US: Airbnb has announced that it is adding real estate investment firm Starwood Capital Group, alongside GoldOller Real Estate Investments, Milhaus and Space Craft, as new landlord partners for its ‘Airbnb-friendly’ apartments programme, which offers rental buildings and properties eligible for short-term stays to attract tenants who can become hosts themselves.

Airbnb debuted the listing service in November and the company currently partners with 250 buildings that enable renters to lease out their apartments on a part-time basis through the platform. Since the launch, Airbnb has reported a 43 per cent increase in the number of participating buildings, meaning that renters in 38 US cities can peruse a list of ‘Airbnb-friendly’ apartments on the site and use a calculator to realise how much income they could potentially generate by hosting on a part-time basis.

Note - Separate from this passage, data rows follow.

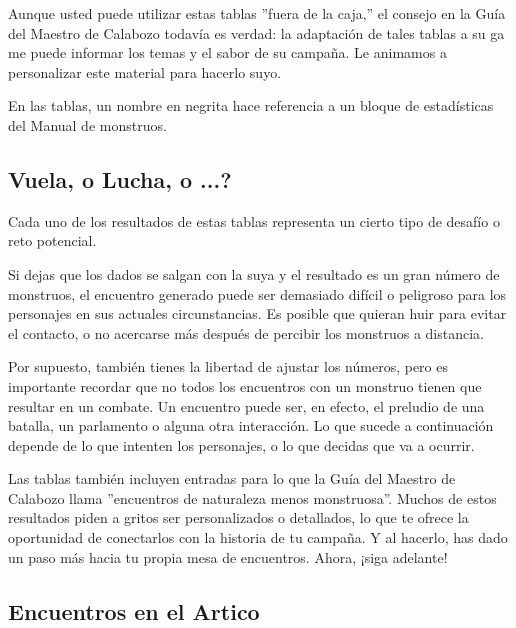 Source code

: \documentclass[a4paper,twocolumn,openany,10pt]{dndbook}
\begin{document}
Aunque usted puede utilizar estas tablas ''fuera de la caja,'' el consejo en la Guía del Maestro de Calabozo todavía es verdad: la
adaptación de tales tablas a su ga me puede informar los temas y el sabor de su campaña. Le animamos a personalizar este material
para hacerlo suyo.

En las tablas, un nombre en negrita hace referencia a un bloque de estadísticas del Manual de monstruos. 

\subsection*{Vuela, o Lucha, o ...?}
Cada uno de los resultados de estas tablas representa un cierto tipo de desafío o reto potencial.

Si dejas que los dados se salgan con la suya y el resultado es un gran número de monstruos, el encuentro generado puede ser
demasiado difícil o peligroso para los personajes en sus actuales circunstancias. Es posible que quieran huir para evitar el
contacto, o no acercarse más después de percibir los monstruos a distancia.

Por supuesto, también tienes la libertad de ajustar los números, pero es importante recordar que no todos los encuentros con un
monstruo tienen que resultar en un combate. Un encuentro puede ser, en efecto, el preludio de una batalla, un parlamento o alguna
otra interacción. Lo que sucede a continuación depende de lo que intenten los personajes, o lo que decidas que va a ocurrir.

Las tablas también incluyen entradas para lo que la Guía del Maestro de Calabozo llama ''encuentros de naturaleza menos
monstruosa''. Muchos de estos resultados piden a gritos ser personalizados o detallados, lo que te ofrece la oportunidad de
conectarlos con la historia de tu campaña. Y al hacerlo, has dado un paso más hacia tu propia mesa de encuentros. Ahora, ¡siga
adelante! 

\newpage
\subsection{Encuentros en el Artico}
\end{document}
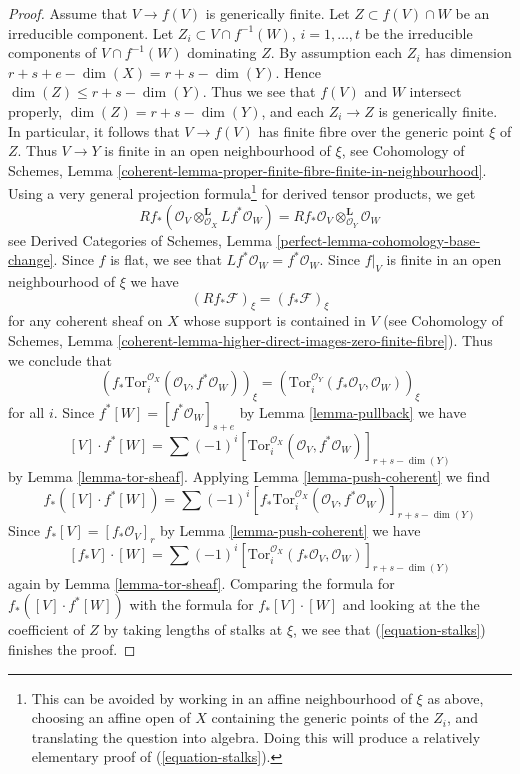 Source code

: \begin{proof}
\medskip\noindent
Assume that $V \to f(V)$ is generically finite. Let $Z \subset f(V) \cap W$
be an irreducible component. Let $Z_i \subset V \cap f^{-1}(W)$,
$i = 1, \ldots, t$ be the irreducible components of $V \cap f^{-1}(W)$
dominating $Z$. By assumption each $Z_i$ has dimension
$r + s + e - \dim(X) = r + s - \dim(Y)$. Hence
$\dim(Z) \leq r + s - \dim(Y)$. Thus we see that $f(V)$ and $W$
intersect properly, $\dim(Z) = r + s - \dim(Y)$, and each
$Z_i \to Z$ is generically finite. In particular, it follows that
$V \to f(V)$ has finite fibre over the generic point $\xi$ of $Z$.
Thus $V \to Y$ is finite in an open neighbourhood of $\xi$, see
Cohomology of Schemes, Lemma
\ref{coherent-lemma-proper-finite-fibre-finite-in-neighbourhood}.
Using a very general projection formula\footnote{This can be avoided
by working in an affine neighbourhood of $\xi$ as above, choosing
an affine open of $X$ containing the generic points of the $Z_i$, and
translating the question into algebra. Doing this will produce a
relatively elementary proof of (\ref{equation-stalks}).}
for derived tensor products, we get
$$
Rf_*(\mathcal{O}_V \otimes_{\mathcal{O}_X}^\mathbf{L} Lf^*\mathcal{O}_W) =
Rf_*\mathcal{O}_V \otimes_{\mathcal{O}_Y}^\mathbf{L} \mathcal{O}_W
$$
see Derived Categories of Schemes, Lemma
\ref{perfect-lemma-cohomology-base-change}.
Since $f$ is flat, we see that $Lf^*\mathcal{O}_W = f^*\mathcal{O}_W$.
Since $f|_V$ is finite in an open neighbourhood of $\xi$ we have
$$
(Rf_*\mathcal{F})_\xi = (f_*\mathcal{F})_\xi
$$
for any coherent sheaf on $X$ whose support is contained in $V$
(see Cohomology of Schemes, Lemma
\ref{coherent-lemma-higher-direct-images-zero-finite-fibre}). Thus
we conclude that
\begin{equation}
\label{equation-stalks}
\left(
f_*\text{Tor}_i^{\mathcal{O}_X}(\mathcal{O}_V, f^*\mathcal{O}_W)
\right)_\xi =
\left(\text{Tor}_i^{\mathcal{O}_Y}(f_*\mathcal{O}_V, \mathcal{O}_W)\right)_\xi
\end{equation}
for all $i$. Since $f^*[W] = [f^*\mathcal{O}_W]_{s + e}$ by
Lemma \ref{lemma-pullback} we have
$$
[V] \cdot f^*[W] =
\sum (-1)^i
[\text{Tor}_i^{\mathcal{O}_X}(\mathcal{O}_V,
f^*\mathcal{O}_W)]_{r + s - \dim(Y)}
$$
by Lemma \ref{lemma-tor-sheaf}. Applying
Lemma \ref{lemma-push-coherent}
we find
$$
f_*([V] \cdot f^*[W]) =
\sum (-1)^i
[f_*\text{Tor}_i^{\mathcal{O}_X}(\mathcal{O}_V,
f^*\mathcal{O}_W)]_{r + s - \dim(Y)}
$$
Since $f_*[V] = [f_*\mathcal{O}_V]_r$ by
Lemma \ref{lemma-push-coherent} we have
$$
[f_*V] \cdot [W] =
\sum (-1)^i
[\text{Tor}_i^{\mathcal{O}_X}(f_*\mathcal{O}_V,
\mathcal{O}_W)]_{r + s - \dim(Y)}
$$
again by Lemma \ref{lemma-tor-sheaf}.
Comparing the formula for $f_*([V] \cdot f^*[W])$ with
the formula for $f_*[V] \cdot [W]$ and looking at the
the coefficient of $Z$ by taking lengths of stalks at $\xi$, we see that
(\ref{equation-stalks}) finishes the proof.
\end{proof}

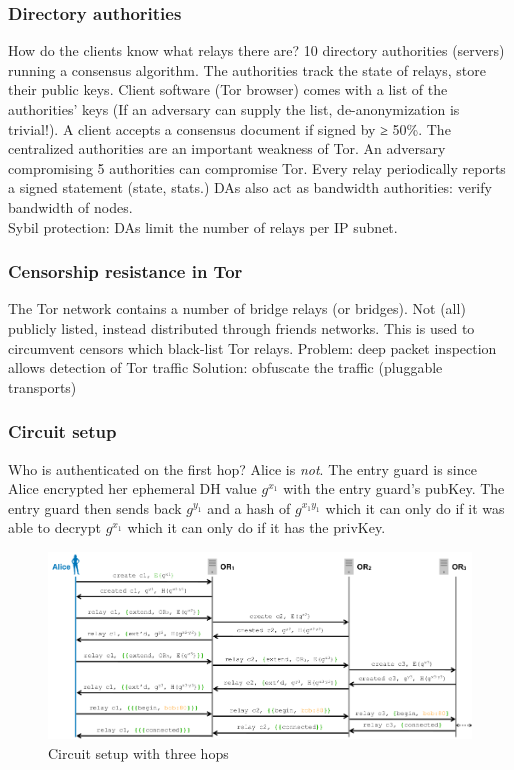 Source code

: \documentclass[11pt,oneside,a4paper]{article}
\begin{document}
\subsubsection{Directory authorities}

How do the clients know what relays there are? 10 directory authorities (servers) running a consensus algorithm. The authorities track the state of relays, store their public keys. Client software (Tor browser) comes with a list of the authorities’ keys (If an adversary can supply the list, de-anonymization is trivial!). A client accepts a consensus document if signed by ≥ 50\%. The centralized authorities are an important weakness of Tor. An adversary compromising 5 authorities can compromise Tor. Every relay periodically reports a signed statement (state, stats.) DAs also act as bandwidth authorities: verify bandwidth of nodes.\\
Sybil protection: DAs limit the number of relays per IP subnet.

\subsubsection{Censorship resistance in Tor}

The Tor network contains a number of bridge relays (or bridges). Not (all) publicly listed, instead distributed through friends networks. This is used to circumvent censors which black-list Tor relays. Problem: deep packet inspection allows detection of Tor traffic
Solution: obfuscate the traffic (pluggable transports)

\subsubsection{Circuit setup}

Who is authenticated on the first hop? Alice is \textit{not}. The entry guard is since Alice encrypted her ephemeral DH value $g^{x_1}$ with the entry guard's pubKey. The entry guard then sends back $g^{y_1}$ and a hash of $g^{x_1y_1}$ which it can only do if it was able to decrypt $g^{x_1}$ which it can only do if it has the privKey.
\begin{figure}[hb]
	\centering
	\includegraphics[width=0.9\linewidth]{figures/tor_circuit_setup}
	\caption{Circuit setup with three hops}
	\label{fig:torcircuitsetup}
\end{figure}
\end{document}

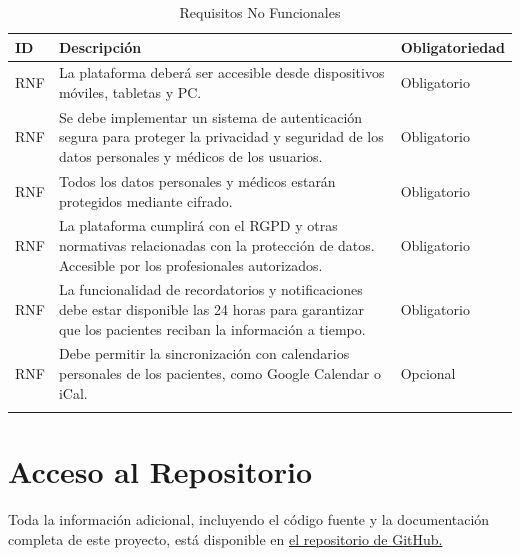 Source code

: \documentclass{article}
\begin{document}
\begin{table}[H]
	\centering
	\caption{Requisitos No Funcionales}
	\begin{tabular}{@{} p{2.5cm} p{6.5cm} p{3cm} @{}}
		\toprule
		\textbf{ID} & \textbf{Descripción} & \textbf{Obligatoriedad} \\
		\midrule
		\addlinespace
		\stepcounter{requisitosNoFuncionales} RNF\therequisitosNoFuncionales & La plataforma deberá ser accesible desde dispositivos móviles, tabletas y PC. & Obligatorio \\
		\addlinespace
		\stepcounter{requisitosNoFuncionales} RNF\therequisitosNoFuncionales & Se debe implementar un sistema de autenticación segura para proteger la privacidad y seguridad de los datos personales y médicos de los usuarios. & Obligatorio\\
			\stepcounter{requisitosNoFuncionales} RNF\therequisitosNoFuncionales & Todos los datos personales y médicos estarán protegidos mediante cifrado. & Obligatorio \\
		\addlinespace
		\stepcounter{requisitosNoFuncionales} RNF\therequisitosNoFuncionales &La plataforma cumplirá con el RGPD y otras normativas relacionadas con la protección de datos. Accesible por los profesionales autorizados. & Obligatorio \\
		\addlinespace
		\stepcounter{requisitosNoFuncionales}
		RNF\therequisitosNoFuncionales & La funcionalidad de recordatorios y notificaciones debe estar disponible las 24 horas para garantizar que los pacientes reciban la información a tiempo. & Obligatorio \\
		\addlinespace
		\stepcounter{requisitosNoFuncionales}
		RNF\therequisitosNoFuncionales &  Debe permitir la sincronización con calendarios personales de los pacientes, como Google Calendar o iCal. & Opcional \\
		\addlinespace
		\bottomrule
	\end{tabular}
\end{table}
	
	\section{Acceso al Repositorio}
	
	Toda la información adicional, incluyendo el código fuente y la documentación completa de este proyecto, está disponible en  \href{https://github.com/Organizacion-basada-en-componentes/ingenieria_web}{el repositorio de GitHub.} 
	
	
\end{document}
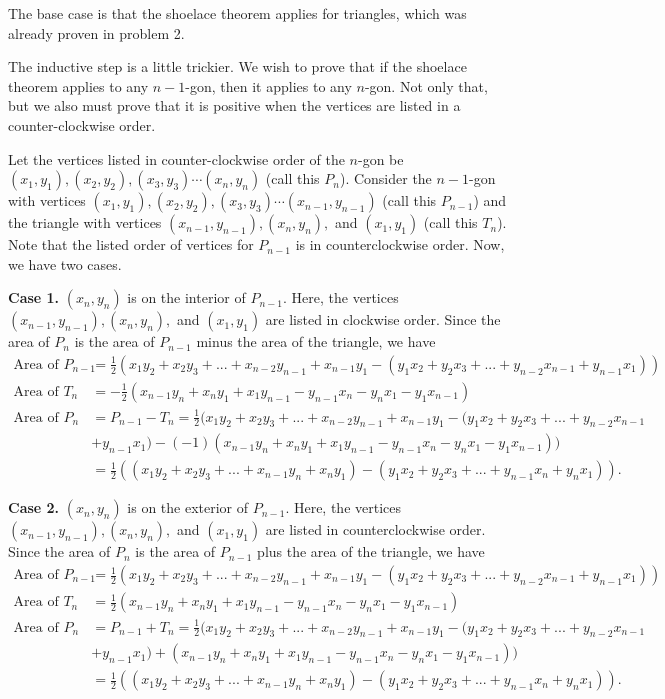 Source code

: \documentclass[11pt]{article}
\begin{document}
\begin{solution}
The base case is that the shoelace theorem applies for triangles, which was already proven in problem 2.

The inductive step is a little trickier. We wish to prove that if the shoelace theorem applies to any $n-1$-gon, then it applies to any $n$-gon. Not only that, but we also must prove that it is positive when the vertices are listed in a counter-clockwise order.

Let the vertices listed in counter-clockwise order of the $n$-gon be $(x_1, y_1), (x_2, y_2), (x_3, y_3) \cdots (x_n, y_n)$ (call this $P_n$). Consider the $n-1$-gon with vertices $(x_1, y_1), (x_2, y_2), (x_3, y_3) \cdots (x_{n-1}, y_{n-1})$ (call this $P_{n-1}$) and the triangle with vertices $(x_{n-1}, y_{n-1}), (x_n, y_n),$ and $(x_1, y_1)$ (call this $T_n$). Note that the listed order of vertices for $P_{n-1}$ is in counterclockwise order. Now, we have two cases.

\textbf{Case 1.} $(x_n, y_n)$ is on the interior of $P_{n-1}$.
Here, the vertices $(x_{n-1}, y_{n-1}), (x_n, y_n),$ and $(x_1, y_1)$ are listed in clockwise order. Since the area of $P_n$ is the area of $P_{n-1}$ minus the area of the triangle, we have 
\begin{align*}
    \textrm{Area of } P_{n-1} &= \frac{1}{2}(x_1y_2 + x_2y_3 + ... + x_{n-2}y_{n-1} + x_{n-1}y_1-(y_1x_2 + y_2x_3 + ... + y_{n-2}x_{n-1} + y_{n-1}x_1)) \\
    \textrm{Area of } T_n &= -\frac{1}{2}(x_{n-1}y_n+x_ny_1+x_1y_{n-1}-y_{n-1}x_n-y_nx_1-y_1x_{n-1}) \\
    \textrm{Area of }P_n &= P_{n-1} - T_n = \frac{1}{2}(x_1y_2 + x_2y_3 + ... + x_{n-2}y_{n-1} + x_{n-1}y_1-(y_1x_2 + y_2x_3 + ... + y_{n-2}x_{n-1} \\
    &+ y_{n-1}x_1) - (-1)(x_{n-1}y_n+x_ny_1+x_1y_{n-1}-y_{n-1}x_n-y_nx_1-y_1x_{n-1})) \\
    &= \frac{1}{2}((x_1y_2 + x_2y_3 + ... + x_{n-1}y_n + x_ny_1) - (y_1x_2 + y_2x_3 + ... + y_{n-1}x_n + y_nx_1)).
\end{align*}

\textbf{Case 2.} $(x_n, y_n)$ is on the exterior of $P_{n-1}$.
Here, the vertices $(x_{n-1}, y_{n-1}), (x_n, y_n),$ and $(x_1, y_1)$ are listed in counterclockwise order. Since the area of $P_n$ is the area of $P_{n-1}$ plus the area of the triangle, we have 
\begin{align*}
    \textrm{Area of } P_{n-1} &= \frac{1}{2}(x_1y_2 + x_2y_3 + ... + x_{n-2}y_{n-1} + x_{n-1}y_1-(y_1x_2 + y_2x_3 + ... + y_{n-2}x_{n-1} + y_{n-1}x_1)) \\
    \textrm{Area of } T_n &= \frac{1}{2}(x_{n-1}y_n+x_ny_1+x_1y_{n-1}-y_{n-1}x_n-y_nx_1-y_1x_{n-1}) \\
    \textrm{Area of }P_n &= P_{n-1} + T_n = \frac{1}{2}(x_1y_2 + x_2y_3 + ... + x_{n-2}y_{n-1} + x_{n-1}y_1-(y_1x_2 + y_2x_3 + ... + y_{n-2}x_{n-1} \\
    &+ y_{n-1}x_1) + (x_{n-1}y_n+x_ny_1+x_1y_{n-1}-y_{n-1}x_n-y_nx_1-y_1x_{n-1})) \\
    &= \frac{1}{2}((x_1y_2 + x_2y_3 + ... + x_{n-1}y_n + x_ny_1) - (y_1x_2 + y_2x_3 + ... + y_{n-1}x_n + y_nx_1)).
\end{align*}
\end{solution}
\end{document}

Renters will also be able to make use of Airbnb Setup, a recently-launched programme that simplifies the hosting process for new hosts by matching them with Superhosts.

The listing service, which is exclusively for assets that allow short-term rentals in the United States, is part of Airbnb’s bid to make hosting more “accessible” to more people, whereby renters can find a place to live and sublet it on Airbnb part time when staying away from home. Renters are able to host a spare room or an entire apartment in cities.

The programme currently has a footprint in cities such as Houston, Phoenix, Jacksonville and New York City. The latter has enforced strict regulations for short-term rentals and partnering with landlords to rent out units for a designated period over the course of a year could be a more satisfactory solution for all sides.

Airbnb had already partnered with the likes of Greystar Real Estate Partners LLC, Equity Residential and UDR Inc for the programme.

Nathan Blecharczyk, co-founder and chief strategy officer at Airbnb, told Bloomberg: “Landlord partners can effectively reduce their marketing costs rather than having to go spend a lot of money on marketing just by being featured on our website. The hope is that other landlords, including smaller landlords, will learn from the success of the bigger landlords and this will create a industry-wide trend towards allowing home sharing again.”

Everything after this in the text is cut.